**TASK:**
For every line in the data below that contains "MongoDB", copy the line.

##### THE DATA #####

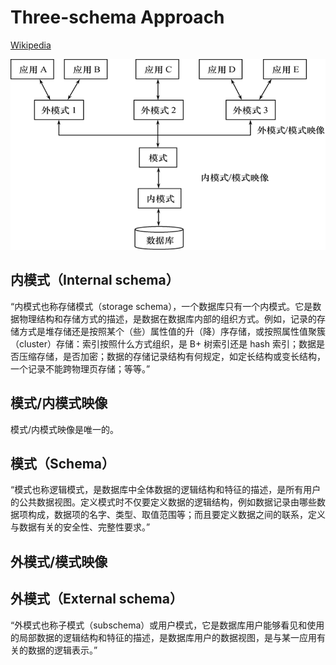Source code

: # Three-schema Approach
[Wikipedia](https://en.wikipedia.org/wiki/Three-schema_approach)

![](Models/images/Three-schema/image.png)

## 内模式（Internal schema）
“内模式也称存储模式（storage schema），一个数据库只有一个内模式。它是数据物理结构和存储方式的描述，是数据在数据库内部的组织方式。例如，记录的存储方式是堆存储还是按照某个（些）属性值的升（降）序存储，或按照属性值聚簇（cluster）存储：索引按照什么方式组织，是 B+ 树索引还是 hash 索引；数据是否压缩存储，是否加密；数据的存储记录结构有何规定，如定长结构或变长结构，一个记录不能跨物理页存储；等等。”

## 模式/内模式映像
模式/内模式映像是唯一的。

## 模式（Schema）
“模式也称逻辑模式，是数据库中全体数据的逻辑结构和特征的描述，是所有用户的公共数据视图。定义模式时不仅要定义数据的逻辑结构，例如数据记录由哪些数据项构成，数据项的名字、类型、取值范围等；而且要定义数据之间的联系，定义与数据有关的安全性、完整性要求。”

## 外模式/模式映像

## 外模式（External schema）
“外模式也称子模式（subschema）或用户模式，它是数据库用户能够看见和使用的局部数据的逻辑结构和特征的描述，是数据库用户的数据视图，是与某一应用有关的数据的逻辑表示。”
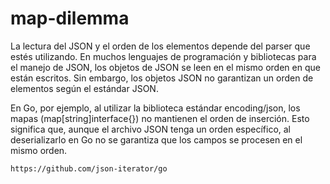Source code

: # map-dilemma




La lectura del JSON y el orden de los elementos depende del parser que estés utilizando. En muchos lenguajes de programación y bibliotecas para el manejo de JSON, los objetos de JSON se leen en el mismo orden en que están escritos. Sin embargo, los objetos JSON no garantizan un orden de elementos según el estándar JSON.

En Go, por ejemplo, al utilizar la biblioteca estándar encoding/json, los mapas (map[string]interface{}) no mantienen el orden de inserción. Esto significa que, aunque el archivo JSON tenga un orden específico, al deserializarlo en Go no se garantiza que los campos se procesen en el mismo orden.

    https://github.com/json-iterator/go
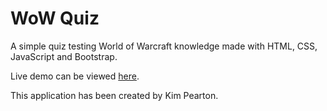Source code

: # WoW Quiz

A simple quiz testing World of Warcraft knowledge made with HTML, CSS, JavaScript and Bootstrap.

Live demo can be viewed [here](https://kimpea.github.io/js-quiz/).

This application has been created by Kim Pearton.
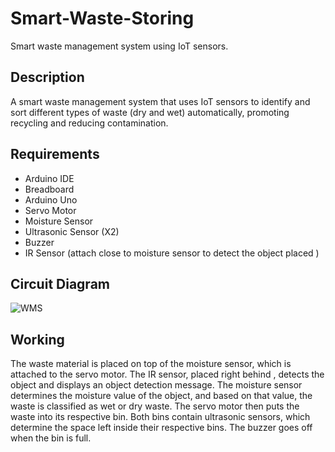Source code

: # Smart-Waste-Storing
Smart waste management system using IoT sensors.

## Description
A smart waste management system that uses IoT sensors to identify and sort different types of waste (dry and wet) automatically, promoting recycling and reducing contamination.

## Requirements
- Arduino IDE
- Breadboard
- Arduino Uno
- Servo Motor
- Moisture Sensor
- Ultrasonic Sensor (X2)
- Buzzer
- IR Sensor (attach close to moisture sensor to detect the object placed )


## Circuit Diagram
![WMS](https://github.com/Jaysi1701/Smart-Waste-Storing/assets/128627421/bfc21d91-848b-47e1-ae80-97b771745c99)

## Working
The waste material is placed on top of the moisture sensor, which is attached to the servo motor. The IR sensor, placed right behind , detects the object and displays an object detection message. The moisture sensor determines the moisture value of the object, and based on that value, the waste is classified as wet or dry waste. The servo motor then puts the waste into its respective bin. Both bins contain ultrasonic sensors, which determine the space left inside their respective bins. The buzzer goes off when the bin is full.

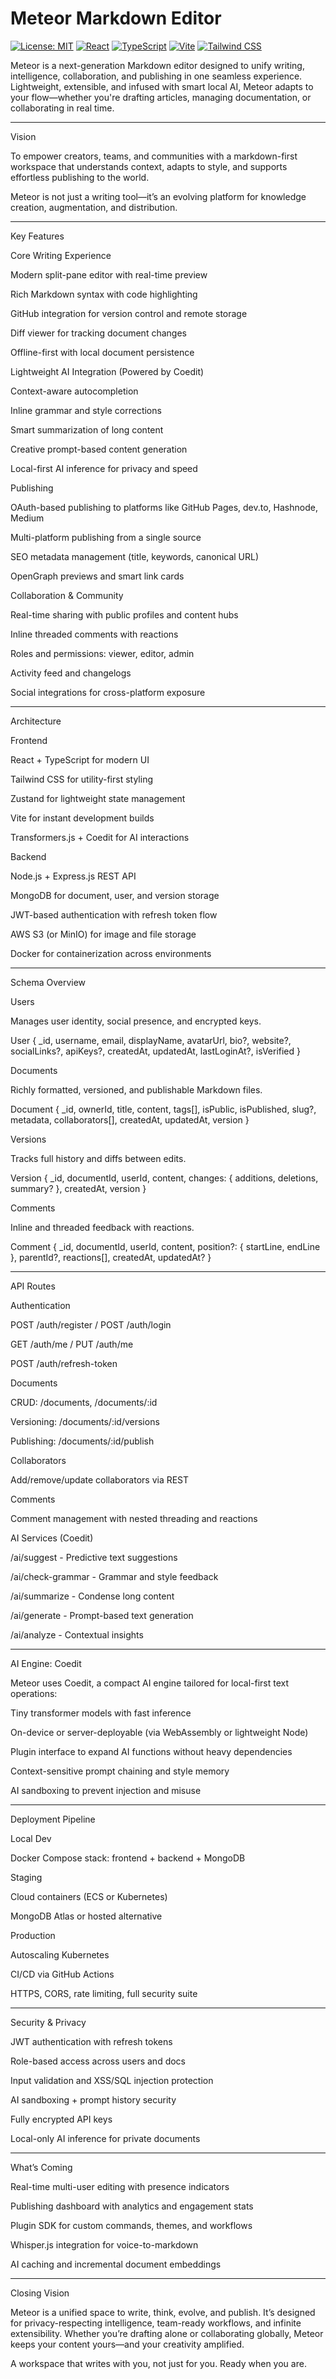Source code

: # Meteor Markdown Editor

[![License: MIT](https://img.shields.io/badge/License-MIT-yellow.svg)](https://opensource.org/licenses/MIT)
[![React](https://img.shields.io/badge/React-18.x-blue.svg)](https://reactjs.org/)
[![TypeScript](https://img.shields.io/badge/TypeScript-5.x-blue.svg)](https://www.typescriptlang.org/)
[![Vite](https://img.shields.io/badge/Vite-4.x-646cff.svg)](https://vitejs.dev/)
[![Tailwind CSS](https://img.shields.io/badge/TailwindCSS-3.x-38b2ac.svg)](https://tailwindcss.com/)

Meteor is a next-generation Markdown editor designed to unify writing, intelligence, collaboration, and publishing in one seamless experience. Lightweight, extensible, and infused with smart local AI, Meteor adapts to your flow—whether you're drafting articles, managing documentation, or collaborating in real time.


---

Vision

To empower creators, teams, and communities with a markdown-first workspace that understands context, adapts to style, and supports effortless publishing to the world.

Meteor is not just a writing tool—it’s an evolving platform for knowledge creation, augmentation, and distribution.


---

Key Features

Core Writing Experience

Modern split-pane editor with real-time preview

Rich Markdown syntax with code highlighting

GitHub integration for version control and remote storage

Diff viewer for tracking document changes

Offline-first with local document persistence


Lightweight AI Integration (Powered by Coedit)

Context-aware autocompletion

Inline grammar and style corrections

Smart summarization of long content

Creative prompt-based content generation

Local-first AI inference for privacy and speed


Publishing

OAuth-based publishing to platforms like GitHub Pages, dev.to, Hashnode, Medium

Multi-platform publishing from a single source

SEO metadata management (title, keywords, canonical URL)

OpenGraph previews and smart link cards


Collaboration & Community

Real-time sharing with public profiles and content hubs

Inline threaded comments with reactions

Roles and permissions: viewer, editor, admin

Activity feed and changelogs

Social integrations for cross-platform exposure



---

Architecture

Frontend

React + TypeScript for modern UI

Tailwind CSS for utility-first styling

Zustand for lightweight state management

Vite for instant development builds

Transformers.js + Coedit for AI interactions


Backend

Node.js + Express.js REST API

MongoDB for document, user, and version storage

JWT-based authentication with refresh token flow

AWS S3 (or MinIO) for image and file storage

Docker for containerization across environments



---

Schema Overview

Users

Manages user identity, social presence, and encrypted keys.

User {
  _id, username, email, displayName,
  avatarUrl, bio?, website?, socialLinks?,
  apiKeys?, createdAt, updatedAt, lastLoginAt?, isVerified
}

Documents

Richly formatted, versioned, and publishable Markdown files.

Document {
  _id, ownerId, title, content, tags[],
  isPublic, isPublished, slug?, metadata, collaborators[],
  createdAt, updatedAt, version
}

Versions

Tracks full history and diffs between edits.

Version {
  _id, documentId, userId, content,
  changes: { additions, deletions, summary? },
  createdAt, version
}

Comments

Inline and threaded feedback with reactions.

Comment {
  _id, documentId, userId, content,
  position?: { startLine, endLine }, parentId?,
  reactions[], createdAt, updatedAt?
}


---

API Routes

Authentication

POST /auth/register / POST /auth/login

GET /auth/me / PUT /auth/me

POST /auth/refresh-token


Documents

CRUD: /documents, /documents/:id

Versioning: /documents/:id/versions

Publishing: /documents/:id/publish


Collaborators

Add/remove/update collaborators via REST


Comments

Comment management with nested threading and reactions


AI Services (Coedit)

/ai/suggest - Predictive text suggestions

/ai/check-grammar - Grammar and style feedback

/ai/summarize - Condense long content

/ai/generate - Prompt-based text generation

/ai/analyze - Contextual insights



---

AI Engine: Coedit

Meteor uses Coedit, a compact AI engine tailored for local-first text operations:

Tiny transformer models with fast inference

On-device or server-deployable (via WebAssembly or lightweight Node)

Plugin interface to expand AI functions without heavy dependencies

Context-sensitive prompt chaining and style memory

AI sandboxing to prevent injection and misuse



---

Deployment Pipeline

Local Dev

Docker Compose stack: frontend + backend + MongoDB


Staging

Cloud containers (ECS or Kubernetes)

MongoDB Atlas or hosted alternative


Production

Autoscaling Kubernetes

CI/CD via GitHub Actions

HTTPS, CORS, rate limiting, full security suite



---

Security & Privacy

JWT authentication with refresh tokens

Role-based access across users and docs

Input validation and XSS/SQL injection protection

AI sandboxing + prompt history security

Fully encrypted API keys

Local-only AI inference for private documents



---

What’s Coming

Real-time multi-user editing with presence indicators

Publishing dashboard with analytics and engagement stats

Plugin SDK for custom commands, themes, and workflows

Whisper.js integration for voice-to-markdown

AI caching and incremental document embeddings



---

Closing Vision

Meteor is a unified space to write, think, evolve, and publish. It’s designed for privacy-respecting intelligence, team-ready workflows, and infinite extensibility. Whether you’re drafting alone or collaborating globally, Meteor keeps your content yours—and your creativity amplified.

A workspace that writes with you, not just for you.
Ready when you are.

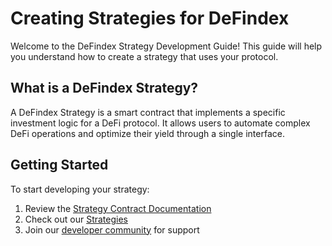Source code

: # Creating Strategies for DeFindex

Welcome to the DeFindex Strategy Development Guide! This guide will help you understand how to create a strategy that uses your protocol.

## What is a DeFindex Strategy?

A DeFindex Strategy is a smart contract that implements a specific investment logic for a DeFi protocol. It allows users to automate complex DeFi operations and optimize their yield through a single interface.

## Getting Started

To start developing your strategy:

1. Review the [Strategy Contract Documentation](../whitepaper/10-whitepaper/02-contracts/02-strategy-contract.md)
2. Check out our [Strategies](https://github.com/paltalabs/defindex/tree/main/apps/contracts/strategies) 
3. Join our [developer community](https://discord.gg/ftPKMPm38f) for support
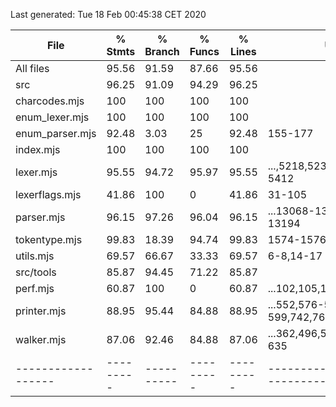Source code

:Last generated: Tue 18 Feb 00:45:38 CET 2020

File              | % Stmts | % Branch | % Funcs | % Lines | Uncovered Line #s                      
------------------|---------|----------|---------|---------|----------------------------------------
All files         |   95.56 |    91.59 |   87.66 |   95.56 |                                        
 src              |   96.25 |    91.09 |   94.29 |   96.25 |                                        
  charcodes.mjs   |     100 |      100 |     100 |     100 |                                        
  enum_lexer.mjs  |     100 |      100 |     100 |     100 |                                        
  enum_parser.mjs |   92.48 |     3.03 |      25 |   92.48 | 155-177                                
  index.mjs       |     100 |      100 |     100 |     100 |                                        
  lexer.mjs       |   95.55 |    94.72 |   95.97 |   95.55 | ...,5218,5239-5246,5350-5354,5383-5412 
  lexerflags.mjs  |   41.86 |      100 |       0 |   41.86 | 31-105                                 
  parser.mjs      |   96.15 |    97.26 |   96.04 |   96.15 | ...13068-13168,13184,13185,13188-13194 
  tokentype.mjs   |   99.83 |    18.39 |   94.74 |   99.83 | 1574-1576,1759-1761                    
  utils.mjs       |   69.57 |    66.67 |   33.33 |   69.57 | 6-8,14-17                              
 src/tools        |   85.87 |    94.45 |   71.22 |   85.87 |                                        
  perf.mjs        |   60.87 |      100 |       0 |   60.87 | ...102,105,106,109,110,113,114,117,118 
  printer.mjs     |   88.95 |    95.44 |   84.88 |   88.95 | ...552,576-579,596-599,742,760,800,824 
  walker.mjs      |   87.06 |    92.46 |   84.88 |   87.06 | ...362,496,514,554,578,617,618,628-635 
------------------|---------|----------|---------|---------|----------------------------------------
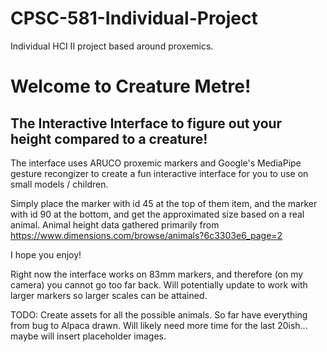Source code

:# CPSC-581-Individual-Project
Individual HCI II project based around proxemics.

# Welcome to Creature Metre! 
## The Interactive Interface to figure out your height compared to a creature!
The interface uses ARUCO proxemic markers and Google's MediaPipe gesture recongizer to create a fun interactive interface for you to use on small models / children.

Simply place the marker with id 45 at the top of them item, and the marker with id 90 at the bottom, and get the approximated size based on a real animal. Animal height data gathered primarily from https://www.dimensions.com/browse/animals?6c3303e6_page=2

I hope you enjoy!

Right now the interface works on 83mm markers, and therefore (on my camera) you cannot go too far back. Will potentially update to work with larger markers so larger scales can be attained. 

TODO: Create assets for all the possible animals. So far have everything from bug to Alpaca drawn. Will likely need more time for the last 20ish... maybe will insert placeholder images.
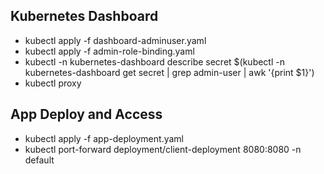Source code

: ## Kubernetes Dashboard
- kubectl apply -f dashboard-adminuser.yaml
- kubectl apply -f admin-role-binding.yaml
- kubectl -n kubernetes-dashboard describe secret $(kubectl -n kubernetes-dashboard get secret | grep admin-user | awk '{print $1}')
- kubectl proxy

## App Deploy and Access
- kubectl apply -f app-deployment.yaml
- kubectl port-forward deployment/client-deployment 8080:8080 -n default
 

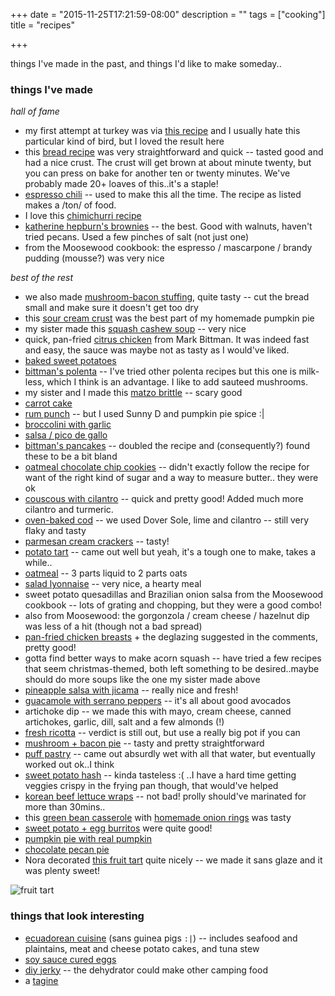 +++
date = "2015-11-25T17:21:59-08:00"
description = ""
tags = ["cooking"]
title = "recipes"

+++

things I've made in the past, and things I'd like to make someday..

<!--more-->

### things I've made

*hall of fame*

* my first attempt at turkey was via [this recipe](http://cooking.nytimes.com/recipes/1015474-simple-roast-turkey)
and I usually hate this particular kind of bird, but I loved the result here
* this [bread recipe](http://www.food.com/recipe/quick-yeast-bread-89164)
was very straightforward and quick -- tasted good and had a nice crust.
The crust will get brown at about minute twenty,
but you can press on bake for another ten or twenty minutes.
We've probably made 20+ loaves of this..it's a staple!
* [espresso chili](http://www.epicurious.com/recipes/food/views/Black-Bean-and-Espresso-Chili-107639) --
used to make this all the time.  The recipe as listed makes a /ton/ of food.
* I love this [chimichurri recipe](http://www.food.com/recipe/chimichurri-21151)
* [katherine hepburn's brownies](http://cooking.nytimes.com/recipes/10782-katharine-hepburns-brownies) --
the best.  Good with walnuts, haven't tried pecans.  Used a few pinches of salt (not just one)
* from the Moosewood cookbook: the espresso / mascarpone / brandy pudding (mousse?) was very nice

*best of the rest*

* we also made [mushroom-bacon stuffing](http://cooking.nytimes.com/recipes/1015422-two-way-stuffing-with-mushrooms-and-bacon),
quite tasty -- cut the bread small and make sure it doesn't get too dry
* this [sour cream crust](http://www.simplyrecipes.com/m/recipes/sour_cream_pie_crust/)
was the best part of my homemade pumpkin pie
* my sister made this [squash cashew soup](http://cooking.nytimes.com/recipes/1014339-creamy-cashew-butternut-squash-soup) --
very nice
* quick, pan-fried [citrus chicken](http://cooking.nytimes.com/recipes/12240-citrus-chicken)
from Mark Bittman.  It was indeed fast and easy,
the sauce was maybe not as tasty as I would've liked.
* [baked sweet potatoes](http://empoweredsustenance.com/bake-a-sweet-potato/)
* [bittman's polenta](http://cooking.nytimes.com/recipes/1013040-creamy-polenta-with-parmesan-and-sausage)
-- I've tried other polenta recipes but this one is milk-less, which I think is an advantage.
I like to add sauteed mushrooms.
* my sister and I made this [matzo brittle](http://smittenkitchen.com/blog/2009/04/chocolate-caramel-crackers/) --
scary good
* [carrot cake](http://allrecipes.com/recipe/7402/carrot-cake-iii/)
* [rum punch](http://allrecipes.com/recipe/32349/caribbean-rum-punch/) --
but I used Sunny D and pumpkin pie spice :|
* [broccolini with garlic](http://www.foodnetwork.com/recipes/ina-garten/sauteed-broccolini-and-garlic-recipe.html)
* [salsa / pico de gallo](http://allrecipes.com/recipe/16542/salsa/)
* [bittman's pancakes](http://cooking.nytimes.com/recipes/1893-everyday-pancakes) --
doubled the recipe and (consequently?) found these to be a bit bland
* [oatmeal chocolate chip cookies](http://www.kingarthurflour.com/recipes/chocolate-chip-oatmeal-cookies-recipe) --
didn't exactly follow the recipe for want of the right kind of sugar and a way to measure butter..
they were ok
* [couscous with cilantro](http://www.food.com/recipe/couscous-with-fresh-cilantro-and-lemon-juice-505110) --
quick and pretty good!  Added much more cilantro and turmeric.
* [oven-baked cod](http://www.food.com/recipe/easy-oven-baked-cod-133718) --
we used Dover Sole, lime and cilantro -- still very flaky and tasty
* [parmesan cream crackers](http://cooking.nytimes.com/recipes/1012655-parmesan-cream-crackers) --
tasty!
* [potato tart](http://cooking.nytimes.com/recipes/1016882-savory-potato-tart) --
came out well but yeah, it's a tough one to make, takes a while..
* [oatmeal](http://ambertheblack.com/how-to-make-oatmeal/) -- 3 parts liquid to 2 parts oats
* [salad lyonnaise](http://cooking.nytimes.com/recipes/1013180-salade-lyonnaise) -- very nice, a hearty meal
* sweet potato quesadillas and Brazilian onion salsa from the Moosewood cookbook --
lots of grating and chopping, but they were a good combo!
* also from Moosewood: the gorgonzola / cream cheese / hazelnut dip was less of a hit (though not a bad spread)
* [pan-fried chicken breasts](http://www.food.com/recipe/simple-pan-fried-chicken-breasts-91587) +
the deglazing suggested in the comments, pretty good!
* gotta find better ways to make acorn squash -- have tried a few recipes that seem christmas-themed,
both left something to be desired..maybe should do more soups like the one my sister made above
* [pineapple salsa with jicama](http://www.simplyrecipes.com/recipes/pineapple_salsa_with_jicama/) --
really nice and fresh!
* [guacamole with serrano peppers](http://www.simplyrecipes.com/recipes/perfect_guacamole/) --
it's all about good avocados
* artichoke dip -- we made this with mayo, cream cheese, canned artichokes, garlic, dill, salt and a few almonds (!)
* [fresh ricotta](http://www.epicurious.com/recipes/food/views/fresh-homemade-ricotta-234282) --
verdict is still out, but use a really big pot if you can
* [mushroom + bacon pie](http://allrecipes.com/recipe/88086/mushroom-pie/) -- tasty and pretty straightforward
* [puff pastry](http://www.dessertfortwo.com/15-minute-puff-pastry/) -- came out absurdly wet with all that water,
but eventually worked out ok..I think
* [sweet potato hash](http://www.foodnetwork.com/recipes/patrick-and-gina-neely/sweet-potato-hash-recipe.html) --
kinda tasteless :(  ..I have a hard time getting veggies crispy in the frying pan though, that would've helped
* [korean beef lettuce wraps](http://cooking.nytimes.com/recipes/1014079-korean-grilled-beef-lettuce-wraps) --
not bad!  prolly should've marinated for more than 30mins..
* this [green bean casserole](http://www.daringgourmet.com/2013/12/07/ultimate-green-bean-casserole/)
with [homemade onion rings](http://allrecipes.com/recipe/82659/old-fashioned-onion-rings/) was tasty
* [sweet potato + egg burritos](http://cookieandkate.com/2014/healthy-freezer-breakfast-burritos-with-sweet-potato-hash/) were quite good!
* [pumpkin pie with real pumpkin](http://www.simplyrecipes.com/m/recipes/suzannes_old_fashioned_pumpkin_pie/)
* [chocolate pecan pie](http://cooking.nytimes.com/recipes/1015434-chocolate-pecan-pie)
* Nora decorated [this fruit tart](http://www.foodnetwork.com/recipes/paula-deen/fresh-fruit-tart-recipe.html) quite nicely --
we made it sans glaze and it was plenty sweet!

![fruit tart](/img/fruit-tart.jpg)


### things that look interesting

* [ecuadorean cuisine](http://www.nytimes.com/2015/11/22/magazine/small-country-many-tastes.html)
(sans guinea pigs `:|`) -- includes seafood and plaintains, meat and cheese potato cakes,
and tuna stew
* [soy sauce cured eggs](http://www.nytimes.com/2015/11/29/magazine/drinking-food.html)
* [diy jerky](http://www.instructables.com/id/Start-Your-Beef-Jerky-Addiction-Today/?ALLSTEPS)
-- the dehydrator could make other camping food
* a [tagine](http://cooking.nytimes.com/recipes/1016987-daniel-bouluds-chicken-tagine)
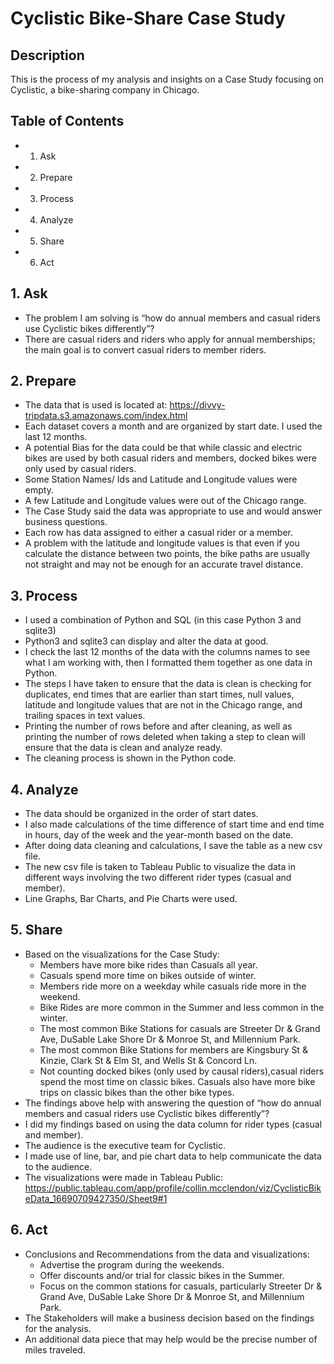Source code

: # Cyclistic Bike-Share Case Study
## Description
This is the process of my analysis and insights on a Case Study focusing on Cyclistic, a bike-sharing company in Chicago.

## Table of Contents
- 1. Ask
- 2. Prepare
- 3. Process
- 4. Analyze
- 5. Share
- 6. Act

## 1. Ask
- The problem I am solving is “how do annual members and casual riders use Cyclistic bikes differently”?
- There are casual riders and riders who apply for annual memberships; the main goal is to convert casual riders to member riders. 

## 2. Prepare
- The data that is used is located at: https://divvy-tripdata.s3.amazonaws.com/index.html
- Each dataset covers a month and are organized by start date. I used the last 12 months.
- A potential Bias for the data could be that while classic and electric bikes are used by both casual riders and members, docked bikes were only used by casual riders.
- Some Station Names/ Ids and Latitude and Longitude values were empty.
- A few Latitude and Longitude values were out of the Chicago range.
- The Case Study said the data was appropriate to use and would answer business questions.
- Each row has data assigned to either a casual rider or a member.
- A problem with the latitude and longitude values is that even if you calculate the distance between two points, the bike paths are usually not straight and may not be enough for an accurate travel distance.

## 3. Process
- I used a combination of Python and SQL (in this case Python 3 and sqlite3)
- Python3 and sqlite3 can display and alter the data at good.
- I check the last 12 months of the data with the columns names to see what I am working with, then I formatted them together as one data in Python.
- The steps I have taken to ensure that the data is clean is checking for duplicates, end times that are earlier than start times, null values, latitude and longitude values that are not in the Chicago range, and trailing spaces in text values.
- Printing the number of rows before and after cleaning, as well as printing the number of rows deleted when taking a step to clean will ensure that the data is clean and analyze ready.
- The cleaning process is shown in the Python code.

## 4. Analyze
- The data should be organized in the order of start dates.
- I also made calculations of the time difference of start time and end time in hours, day of the week and the year-month based on the date.
- After doing data cleaning and calculations, I save the table as a new csv file.
- The new csv file is taken to Tableau Public to visualize the data in different ways involving the two different rider types (casual and member).
- Line Graphs, Bar Charts, and Pie Charts were used.

## 5. Share
- Based on the visualizations for the Case Study:
    * Members have more bike rides than Casuals all year.
    * Casuals spend more time on bikes outside of winter.
    * Members ride more on a weekday while casuals ride more in the weekend.
    * Bike Rides are more common in the Summer and less common in the winter.
    * The most common Bike Stations for casuals are Streeter Dr & Grand Ave, DuSable Lake Shore Dr & Monroe St, and Millennium Park.
    * The most common Bike Stations for members are Kingsbury St & Kinzie, Clark St & Elm St, and Wells St & Concord Ln.
    * Not counting docked bikes (only used by causal riders),casual riders spend the most time on classic bikes. Casuals also have more bike trips on classic bikes than the other bike types.
- The findings above help with answering the question of “how do annual members and casual riders use Cyclistic bikes differently”?
- I did my findings based on using the data column for rider types (casual and member).
- The audience is the executive team for Cyclistic.
- I made use of line, bar, and pie chart data to help communicate the data to the audience.
- The visualizations were made in Tableau Public: https://public.tableau.com/app/profile/collin.mcclendon/viz/CyclisticBikeData_16690709427350/Sheet9#1

## 6. Act
- Conclusions and Recommendations from the data and visualizations:
    * Advertise the program during the weekends.
    * Offer discounts and/or trial for classic bikes in the Summer.
    * Focus on the common stations for casuals, particularly Streeter Dr & Grand Ave, DuSable Lake Shore Dr & Monroe St, and Millennium Park.
- The Stakeholders will make a business decision based on the findings for the analysis.
- An additional data piece that may help would be the precise number of miles traveled.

#####

**FINISHED TASK:**
MongoDB for document, user, and version storage
Docker Compose stack: frontend + backend + MongoDB
MongoDB Atlas or hosted alternative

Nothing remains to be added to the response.